Der Reichskanzler betonte, daß ein Hauptproblem die Beantwortung der Frage sei, ob die vorliegenden vorläufigen Steuergesetze im Sinne des Ausgleichs: – hie Konsum – hie Besitzsteuern – ausreichend seien. Die Vertreter der Mehrheitssozialdemokratie hätten keinen Zweifel darüber gelassen, daß die vorliegenden Gesetze für sie nicht tragbar seien; sie müßten vielmehr eine stärkere Heranziehung des Besitzes verlangen. Seit Tagen habe er sich mit dieser Frage beschäftigt und mehrere Schritte unternommen, um die Situation zu klären.
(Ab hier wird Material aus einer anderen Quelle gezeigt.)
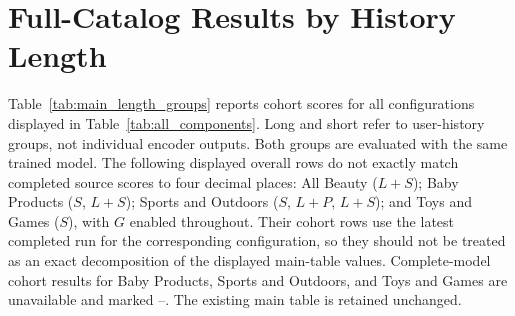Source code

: \documentclass[11pt]{article}
\begin{document}
\section{Full-Catalog Results by History Length}
\label{app:full_catalog_groups}
Table~\ref{tab:main_length_groups} reports cohort scores for all configurations displayed in Table~\ref{tab:all_components}. Long and short refer to user-history groups, not individual encoder outputs. Both groups are evaluated with the same trained model.
The following displayed overall rows do not exactly match completed source scores to four decimal places: All Beauty ($L+S$); Baby Products ($S$, $L+S$); Sports and Outdoors ($S$, $L+P$, $L+S$); and Toys and Games ($S$), with $G$ enabled throughout. Their cohort rows use the latest completed run for the corresponding configuration, so they should not be treated as an exact decomposition of the displayed main-table values. Complete-model cohort results for Baby Products, Sports and Outdoors, and Toys and Games are unavailable and marked --. The existing main table is retained unchanged.
\end{document}
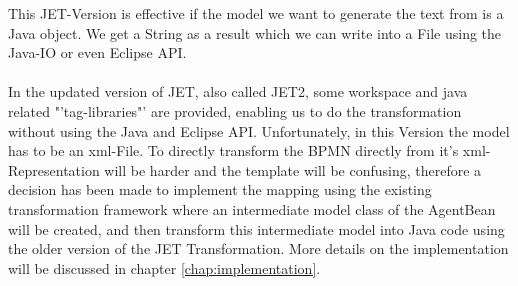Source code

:This JET-Version is effective if the model we want to generate the text from is a Java object. We get a String as a result which we can write into a File using the Java-IO or even Eclipse API.\\\\

In the updated version of JET, also called JET2, some workspace and java related "'tag-libraries"' are provided, enabling us to do the transformation without using the Java and Eclipse API. Unfortunately, in this Version the model has to be an xml-File.
To directly transform the BPMN directly from it's xml-Representation will be harder and the template will be confusing, therefore a decision has been made to implement the mapping using the existing transformation framework where an intermediate model class of the AgentBean will be created, and then transform this intermediate model into Java code using the older version of the JET Transformation.
More details on the implementation will be discussed in chapter \ref{chap:implementation}.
Streng vertraulich wolle er nun folgendes ausführen.

 

Die bisherige Fragestellung sei nicht der Situation völlig angemessen, vielmehr müsse gefragt werden, wo die Kreise wären, die dem Reich Gold verschaffen könnten. Es könne sich nicht darum handeln, durch Genußscheine Papiermark zu beschaffen, sondern Gold müsse beschafft werden, damit die Erfüllung der Reparationsverpflichtungen für die nächste Zeit ermöglicht würde. Die Erfüllbarkeit des Ultimatums wolle er heute nicht erörtern. Eine Weiterleistung[255] sei aber nur möglich, wenn wir Gold bekämen. Er habe daher Verbindung mit der Industrie gesucht und auch eine Sitzung mit ihr gehabt5. Dabei habe er ausgeführt, daß es nicht mehr auf die Frage der Golderfassung, sondern auf das „Wie“ ankomme. Er habe hingewiesen auf die politische Entwicklung, auf den sozialdemokratischen Parteitag6, auf dem keine Fixierung oder eine Versteinerung von Gegensätzen stattfinden dürfe, die nachher ohne politische Konflikte nicht zu lösen sein würden. Er habe den Herren weiter klargelegt, daß die Kreise, die eine Erfassung der Substanz verlangten, nicht nur unter den [Mitgliedern] der MSPD, sondern auch unter den christlichen Gewerkschaften zu finden seien. Nur die Wege gingen hierbei noch auseinander. Der Ministerpräsident Stegerwald habe gesagt, daß für ihn die Erledigung der Steuerreform verbunden sei mit einem namhaften Opfer des Besitzes; wie dieses erfolge, sei ihm gleichgültig. Die Industrie sei bereit, dem Reich Gold zu beschaffen. Dies sei auf zweierlei Weise möglich, daß sie Gold gebe oder daß sie selbst große Opfer auf sich nehme aus vorhandenen Devisenbeständen oder durch Inanspruchnahme ihres Auslandskredits, indem sie gegebenenfalls ihre Werte belaste, in beiden Fällen gegen entsprechende Vergünstigungen auf steuerlichem Gebiet. Die Industrie habe die Summe von 1½ Milliarden genannt. Dieser Betrag sei ein namhafter Teil dessen, was an Gold im Laufe des nächsten Jahres geleistet werden müsse. Die Industrie habe als Kompensation erbeten:

5

Siehe Besprechungen mit dem Reichsverband der dt. Industrie vom 7. 9. und 14.9.21, Dok. Nr. 82 und Dok. Nr. 91.

6

Vom 17.–24. Sept. findet in Görlitz der Parteitag der SPD statt, der eine Resolution zur Koalitionsfrage annimmt, die die Bereitschaft zum Zusammengehen der SPD mit der DVP offenhält.

a)

eine raschere Reformierung des Eisenbahn- und Postwesens unter Hinweis auf das amerikanische Vorbild, wo die Verkehrsinstitute sich selbst unterhalten müßten,

b)

gewisses Entgegenkommen in steuerlicher Hinsicht durch Hergabe von Steuerbonds, mit denen Steuern bezahlt werden könnten.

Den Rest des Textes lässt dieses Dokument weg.